Hong Kong Moves to Slow Property Market
August 17, 2010 - Hong Kong
Mortgage lending rules in Hong Kong are to change and more land made available in a bid to cool rocketing real estate prices.
As part of the measures it is expected that deposits for apartments costing HK$12 million or more will increase by 10% to 40% and the government will increase land sales next year, said Hong Kong Monetary Authority chief executive Normand Chan.
For properties worth HK$12 million or less, the maximum loan amount will be capped at HK$7.2 million, meaning down payments will increase for any property valued above HK$10.3 million.
Luxury homes in the city are defined as those costing at least HK$10 million, or bigger than 1,000 square feet.
Down payments for investment properties will also rise to 40% and Hong Kong banks will be asked to apply stress tests on mortgage rates rising 2%, Chan added.

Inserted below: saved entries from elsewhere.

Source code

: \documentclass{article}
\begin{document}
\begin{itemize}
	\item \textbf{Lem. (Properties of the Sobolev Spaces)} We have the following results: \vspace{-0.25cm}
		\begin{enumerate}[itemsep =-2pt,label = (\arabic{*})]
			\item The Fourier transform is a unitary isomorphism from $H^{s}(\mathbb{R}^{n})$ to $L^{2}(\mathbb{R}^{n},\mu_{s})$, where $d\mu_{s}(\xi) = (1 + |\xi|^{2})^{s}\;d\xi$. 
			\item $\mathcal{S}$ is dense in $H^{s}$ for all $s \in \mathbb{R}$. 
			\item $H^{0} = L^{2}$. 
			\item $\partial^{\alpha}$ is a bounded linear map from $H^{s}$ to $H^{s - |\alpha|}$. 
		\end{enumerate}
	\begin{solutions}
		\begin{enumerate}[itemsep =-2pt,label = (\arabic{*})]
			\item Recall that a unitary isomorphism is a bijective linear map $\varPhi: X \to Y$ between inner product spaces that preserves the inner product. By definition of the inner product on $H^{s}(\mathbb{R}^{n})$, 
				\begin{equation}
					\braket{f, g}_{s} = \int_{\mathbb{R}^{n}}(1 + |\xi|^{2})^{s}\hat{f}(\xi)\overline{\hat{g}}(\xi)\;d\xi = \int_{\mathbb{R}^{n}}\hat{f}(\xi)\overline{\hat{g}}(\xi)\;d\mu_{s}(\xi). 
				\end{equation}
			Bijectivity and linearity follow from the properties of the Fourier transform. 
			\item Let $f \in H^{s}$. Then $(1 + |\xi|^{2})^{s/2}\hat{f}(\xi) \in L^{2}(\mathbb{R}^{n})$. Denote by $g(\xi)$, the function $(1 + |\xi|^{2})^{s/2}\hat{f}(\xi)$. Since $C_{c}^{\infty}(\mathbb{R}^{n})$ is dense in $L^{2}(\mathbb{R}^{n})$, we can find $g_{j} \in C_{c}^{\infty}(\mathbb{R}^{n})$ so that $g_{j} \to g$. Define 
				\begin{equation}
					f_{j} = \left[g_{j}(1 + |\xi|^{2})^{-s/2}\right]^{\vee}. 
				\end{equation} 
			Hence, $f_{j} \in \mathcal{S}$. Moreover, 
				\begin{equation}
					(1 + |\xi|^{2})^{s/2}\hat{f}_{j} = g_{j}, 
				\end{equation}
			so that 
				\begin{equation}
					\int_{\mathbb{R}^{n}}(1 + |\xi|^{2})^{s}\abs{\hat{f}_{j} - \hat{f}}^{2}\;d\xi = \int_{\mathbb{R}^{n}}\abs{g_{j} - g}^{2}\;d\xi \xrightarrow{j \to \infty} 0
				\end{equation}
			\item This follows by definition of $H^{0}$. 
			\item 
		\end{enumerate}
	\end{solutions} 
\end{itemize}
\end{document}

Mortgage borrowers' debt-to-income ratio should not be higher than 60% when the interest rate increases by 200 basis points, Chan also announced.
The moves are due to an alarming 40% increase in real estate prices since the beginning of 2009 as demand for property has also soared due to low interest rates and the buying power of mainland Chinese.

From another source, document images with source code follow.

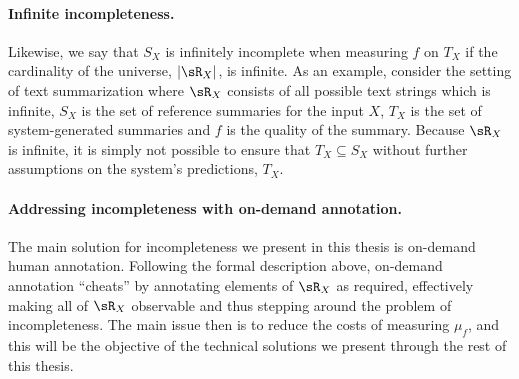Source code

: \paragraph{Infinite incompleteness.}
Likewise, we say that $S_X$ is infinitely incomplete when measuring $f$ on $T_X$ if the cardinality of the universe, $|\sR_X|$, is infinite.
As an example, consider the setting of text summarization where $\sR_X$ consists of all possible text strings which is infinite, $S_X$ is the set of reference summaries for the input $X$, $T_X$ is the set of system-generated summaries and $f$ is the quality of the summary.
Because $\sR_X$ is infinite, it is simply not possible to ensure that $T_X \subseteq S_X$ without further assumptions on the system's predictions, $T_X$.

\paragraph{Addressing incompleteness with on-demand annotation.}
The main solution for incompleteness we present in this thesis is on-demand human annotation.
Following the formal description above, on-demand annotation ``cheats'' by annotating elements of $\sR_X$ as required, effectively making all of $\sR_X$ observable and thus stepping around the problem of incompleteness.
The main issue then is to reduce the costs of measuring $\mu_f$, and this will be the objective of the technical solutions we present through the rest of this thesis.

% 
% 
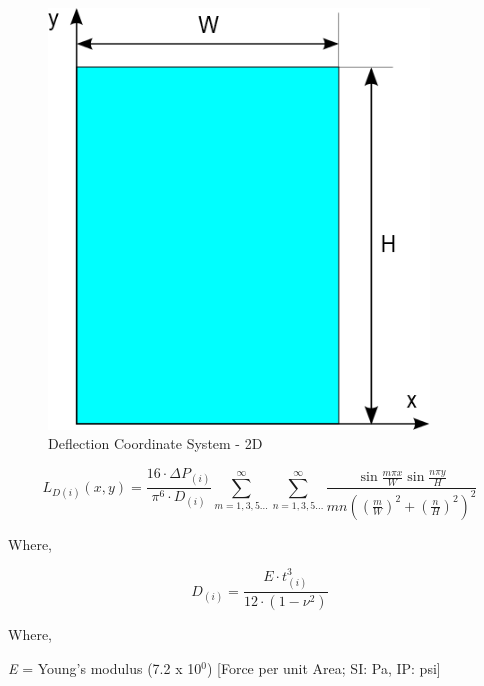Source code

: \begin{figure}[hbtp] %
\centering
\includegraphics[width=0.9\textwidth, height=0.9\textheight, keepaspectratio=true]{media/image1779.png}
\caption{Deflection Coordinate System - 2D \protect \label{fig:deflection-coordinate-system-2d}}
\end{figure}

\begin{equation}
{L_{D\left( i \right)}}\left( {x,y} \right) = \frac{{16\cdot \Delta {P_{\left( i \right)}}}}{{{\pi ^6}\cdot {D_{\left( i \right)}}}}\mathop \sum \limits_{m = 1,3,5 \ldots }^\infty  \mathop \sum \limits_{n = 1,3,5 \ldots }^\infty  \frac{{\sin \frac{{m\pi x}}{W}\sin \frac{{n\pi y}}{H}}}{{mn{{\left( {{{\left( {\frac{m}{W}} \right)}^2} + {{\left( {\frac{n}{H}} \right)}^2}} \right)}^2}}}
\end{equation}

Where,

\begin{equation}
{D_{\left( i \right)}} = \frac{{E\cdot t_{\left( i \right)}^3}}{{12\cdot \left( {1 - {\nu ^2}} \right)}}
\end{equation}

Where,

\emph{E} = Young's modulus (7.2 x 10\(^{0}\)) {[}Force per unit Area; SI: Pa, IP: psi{]}

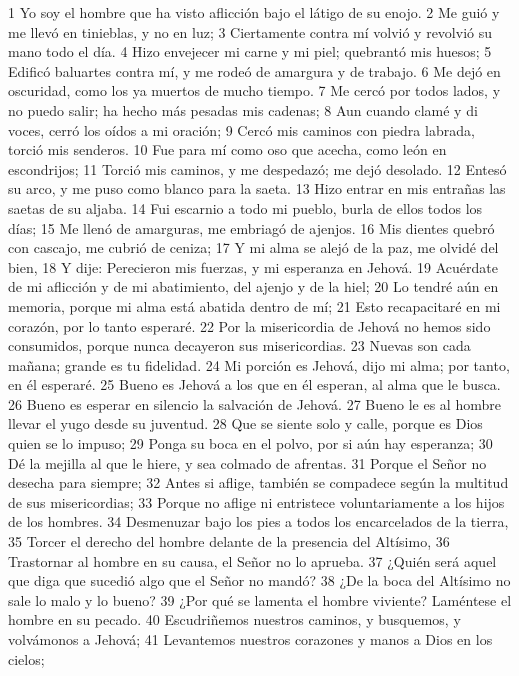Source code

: 1 Yo soy el hombre que ha visto aflicción bajo el látigo de su enojo.
2 Me guió y me llevó en tinieblas, y no en luz;
3 Ciertamente contra mí volvió y revolvió su mano todo el día.
4 Hizo envejecer mi carne y mi piel; quebrantó mis huesos;
5 Edificó baluartes contra mí, y me rodeó de amargura y de trabajo.
6 Me dejó en oscuridad, como los ya muertos de mucho tiempo.
7 Me cercó por todos lados, y no puedo salir; ha hecho más pesadas mis cadenas;
8 Aun cuando clamé y di voces, cerró los oídos a mi oración;
9 Cercó mis caminos con piedra labrada, torció mis senderos.
10 Fue para mí como oso que acecha, como león en escondrijos;
11 Torció mis caminos, y me despedazó; me dejó desolado.
12 Entesó su arco, y me puso como blanco para la saeta.
13 Hizo entrar en mis entrañas las saetas de su aljaba.
14 Fui escarnio a todo mi pueblo, burla de ellos todos los días;
15 Me llenó de amarguras, me embriagó de ajenjos.
16 Mis dientes quebró con cascajo, me cubrió de ceniza;
17 Y mi alma se alejó de la paz, me olvidé del bien,
18 Y dije: Perecieron mis fuerzas, y mi esperanza en Jehová.
19 Acuérdate de mi aflicción y de mi abatimiento, del ajenjo y de la hiel;
20 Lo tendré aún en memoria, porque mi alma está abatida dentro de mí;
21 Esto recapacitaré en mi corazón, por lo tanto esperaré.
22 Por la misericordia de Jehová no hemos sido consumidos, porque nunca decayeron sus misericordias. 
23 Nuevas son cada mañana; grande es tu fidelidad.
24 Mi porción es Jehová, dijo mi alma; por tanto, en él esperaré.
25 Bueno es Jehová a los que en él esperan, al alma que le busca.
26 Bueno es esperar en silencio la salvación de Jehová.
27 Bueno le es al hombre llevar el yugo desde su juventud.
28 Que se siente solo y calle, porque es Dios quien se lo impuso;
29 Ponga su boca en el polvo, por si aún hay esperanza;
30 Dé la mejilla al que le hiere, y sea colmado de afrentas.
31 Porque el Señor no desecha para siempre;
32 Antes si aflige, también se compadece según la multitud de sus misericordias;
33 Porque no aflige ni entristece voluntariamente a los hijos de los hombres.
34 Desmenuzar bajo los pies a todos los encarcelados de la tierra,
35 Torcer el derecho del hombre delante de la presencia del Altísimo,
36 Trastornar al hombre en su causa, el Señor no lo aprueba.
37 ¿Quién será aquel que diga que sucedió algo que el Señor no mandó?
38 ¿De la boca del Altísimo no sale lo malo y lo bueno?
39 ¿Por qué se lamenta el hombre viviente? Laméntese el hombre en su pecado.
40 Escudriñemos nuestros caminos, y busquemos, y volvámonos a Jehová;
41 Levantemos nuestros corazones y manos a Dios en los cielos;
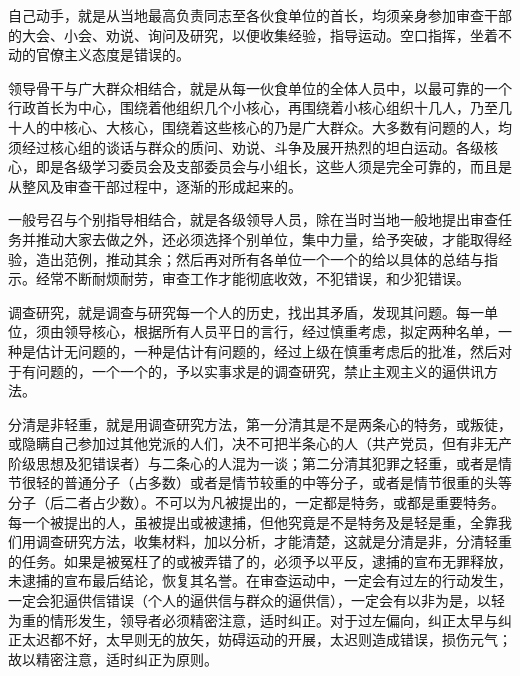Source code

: 自己动手，就是从当地最高负责同志至各伙食单位的首长，均须亲身参加审查干部的大会、小会、劝说、询问及研究，以便收集经验，指导运动。空口指挥，坐着不动的官僚主义态度是错误的。

领导骨干与广大群众相结合，就是从每一伙食单位的全体人员中，以最可靠的一个行政首长为中心，围绕着他组织几个小核心，再围绕着小核心组织十几人，乃至几十人的中核心、大核心，围绕着这些核心的乃是广大群众。大多数有问题的人，均须经过核心组的谈话与群众的质问、劝说、斗争及展开热烈的坦白运动。各级核心，即是各级学习委员会及支部委员会与小组长，这些人须是完全可靠的，而且是从整风及审查干部过程中，逐渐的形成起来的。

一般号召与个别指导相结合，就是各级领导人员，除在当时当地一般地提出审查任务并推动大家去做之外，还必须选择个别单位，集中力量，给予突破，才能取得经验，造出范例，推动其余；然后再对所有各单位一个一个的给以具体的总结与指示。经常不断耐烦耐劳，审查工作才能彻底收效，不犯错误，和少犯错误。

调查研究，就是调查与研究每一个人的历史，找出其矛盾，发现其问题。每一单位，须由领导核心，根据所有人员平日的言行，经过慎重考虑，拟定两种名单，一种是估计无问题的，一种是估计有问题的，经过上级在慎重考虑后的批准，然后对于有问题的，一个一个的，予以实事求是的调查研究，禁止主观主义的逼供讯方法。

分清是非轻重，就是用调查研究方法，第一分清其是不是两条心的特务，或叛徒，或隐瞒自己参加过其他党派的人们，决不可把半条心的人（共产党员，但有非无产阶级思想及犯错误者）与二条心的人混为一谈；第二分清其犯罪之轻重，或者是情节很轻的普通分子（占多数）或者是情节较重的中等分子，或者是情节很重的头等分子（后二者占少数）。不可以为凡被提出的，一定都是特务，或都是重要特务。每一个被提出的人，虽被提出或被逮捕，但他究竟是不是特务及是轻是重，全靠我们用调查研究方法，收集材料，加以分析，才能清楚，这就是分清是非，分清轻重的任务。如果是被冤枉了的或被弄错了的，必须予以平反，逮捕的宣布无罪释放，未逮捕的宣布最后结论，恢复其名誉。在审查运动中，一定会有过左的行动发生，一定会犯逼供信错误（个人的逼供信与群众的逼供信），一定会有以非为是，以轻为重的情形发生，领导者必须精密注意，适时纠正。对于过左偏向，纠正太早与纠正太迟都不好，太早则无的放矢，妨碍运动的开展，太迟则造成错误，损伤元气；故以精密注意，适时纠正为原则。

There is a lot of concern that prices are approaching the level of 1997, the height of a previous bubble that was followed by a six year real estate slump.
‘This is a serious attempt by the government to slow the growth in property prices. Maybe a lot of people still have HK$4.8 million for a down payment on a HK$12 million flat, but luxury is a leading sector and this is sending a message that this is serious,' said Nicole Wong, regional head of property research at CLSA Asia Pacific Markets in Hong Kong.

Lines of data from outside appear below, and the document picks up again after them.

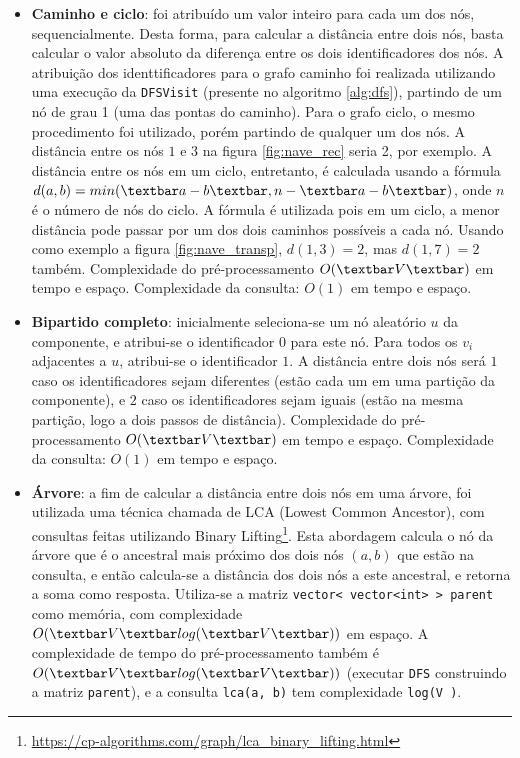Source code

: \begin{itemize}
	\item \textbf{Caminho e ciclo}: foi atribuído um valor inteiro para cada um dos nós, sequencialmente. Desta forma, para calcular a distância entre dois nós, basta calcular o valor absoluto da diferença entre os dois identificadores dos nós. A atribuição dos identtificadores para o grafo caminho foi realizada utilizando uma execução da \texttt{DFSVisit} (presente no algoritmo \ref{alg:dfs}), partindo de um nó de grau 1 (uma das pontas do caminho). Para o grafo ciclo, o mesmo procedimento foi utilizado, porém partindo de qualquer um dos nós. A distância entre os nós $1$ e $3$ na figura \ref{fig:nave_rec} seria 2, por exemplo. A distância entre os nós em um ciclo, entretanto, é calculada usando a fórmula $d(a, b) = min(\textbar a - b \textbar, n - \textbar a - b \textbar) $, onde $n$ é o número de nós do ciclo. A fórmula é utilizada pois em um ciclo, a menor distância pode passar por um dos dois caminhos possíveis a cada nó. Usando como exemplo a figura \ref{fig:nave_transp}, $d(1, 3) = 2$, mas $d(1,7) = 2$ também. Complexidade do pré-processamento $O(\textbar V \textbar)$ em tempo e espaço. Complexidade da consulta: $O(1)$ em tempo e espaço.
	\item \textbf{Bipartido completo}: inicialmente seleciona-se um nó aleatório $u$ da componente, e atribui-se o identificador $0$ para este nó. Para todos os $v_i$ adjacentes a $u$, atribui-se o identificador $1$. A distância entre dois nós será $1$ caso os identificadores sejam diferentes (estão cada um em uma partição da componente), e $2$ caso os identificadores sejam iguais (estão na mesma partição, logo a dois passos de distância). Complexidade do pré-processamento $O(\textbar V \textbar)$ em tempo e espaço. Complexidade da consulta: $O(1)$ em tempo e espaço.
	\item \textbf{Árvore}: a fim de calcular a distância entre dois nós em uma árvore, foi utilizada uma técnica chamada de LCA (Lowest Common Ancestor), com consultas feitas utilizando Binary Lifting\footnote{\url{https://cp-algorithms.com/graph/lca_binary_lifting.html}}. Esta abordagem calcula o nó da árvore que é o ancestral mais próximo dos dois nós $(a, b)$ que estão na consulta, e então calcula-se a distância dos dois nós a este ancestral, e retorna a soma como resposta. Utiliza-se a matriz  \texttt{vector< vector<int> > parent} como memória, com complexidade $O(\textbar V \textbar log(\textbar V \textbar ))$ em espaço. A complexidade de tempo do pré-processamento também é $O(\textbar V \textbar log(\textbar V \textbar ))$ (executar \texttt{DFS} construindo a matriz \texttt{parent}), e a consulta \texttt{lca(a, b)} tem complexidade \texttt{log(\textbar V \textbar)}.
\end{itemize}

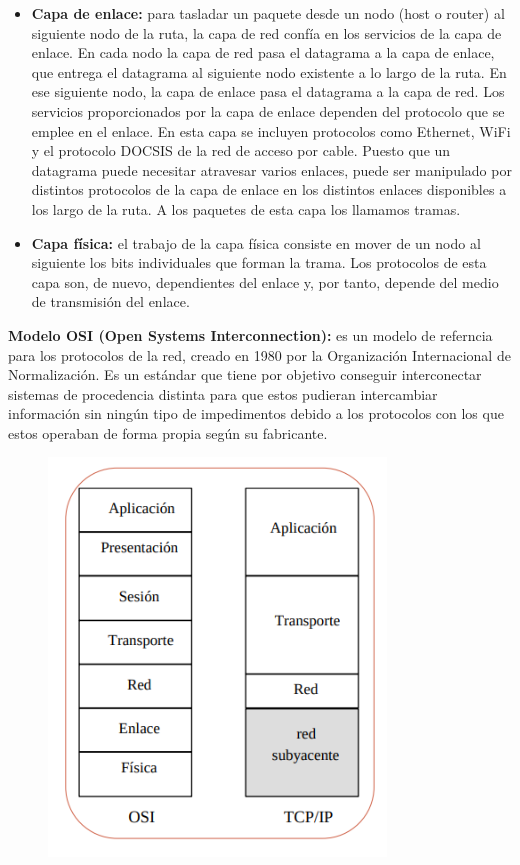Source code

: \documentclass[a4paper,11pt]{article}
\begin{document}
\begin{itemize}
\item \textbf{Capa de enlace:} para tasladar un paquete desde un nodo (host o router) al siguiente nodo de la ruta, la capa de red confía en los servicios de la capa de enlace. En cada nodo la capa de red pasa el datagrama a la capa de enlace, que entrega el datagrama al siguiente nodo existente a lo largo de la ruta. En ese siguiente nodo, la capa de enlace pasa el datagrama a la capa de red. Los servicios proporcionados por la capa de enlace dependen del protocolo que se emplee en el enlace. En esta capa se incluyen protocolos como Ethernet, WiFi y el protocolo DOCSIS de la red de acceso por cable. Puesto que un datagrama puede necesitar atravesar varios enlaces, puede ser manipulado por distintos protocolos de la capa de enlace en los distintos enlaces disponibles a los largo de la ruta. A los paquetes de esta capa los llamamos tramas.

\item \textbf{Capa física:} el trabajo de la capa física consiste en mover de un nodo al siguiente los bits individuales que forman la trama. Los protocolos de esta capa son, de nuevo, dependientes del enlace y, por tanto, depende del medio de transmisión del enlace.
\end{itemize}

\textbf{Modelo OSI (Open Systems Interconnection):} es un modelo de referncia para los protocolos de la red, creado en 1980 por la Organización Internacional de Normalización. Es un estándar que tiene por objetivo conseguir interconectar sistemas de procedencia distinta para que estos pudieran intercambiar información sin ningún tipo de impedimentos debido a los protocolos con los que estos operaban de forma propia según su fabricante.

\begin{figure}[h]
\centering
\includegraphics[scale=1,width=0.8\textwidth]{modelo_osi.png}
\end{figure}
\end{document}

Leading analysts have warned the prices are set to rise by a further 10 to 15% by the end of the year.
‘We want to remind all potential homebuyers that the interest rate right now is at a very abnormal level and it is impossible for this to be sustained,' Chan said.
Since the early 1990s, Hong Kong banks have been restricted from lending more than 70% of the purchase price of a home, to reduce the risk of loan losses from a market crash.
To help the market recover from the 1998 crash, buyers were subsequently allowed to borrow a further 15% of their home's value as long as they obtained mortgage insurance, a move that increased affordability while limiting risk for banks.
The government will offer sites for auction next year in the Chai Wan, Hung Hom and Fanling districts, and will work with MTR and the Urban Renewal Authority to increase land supply.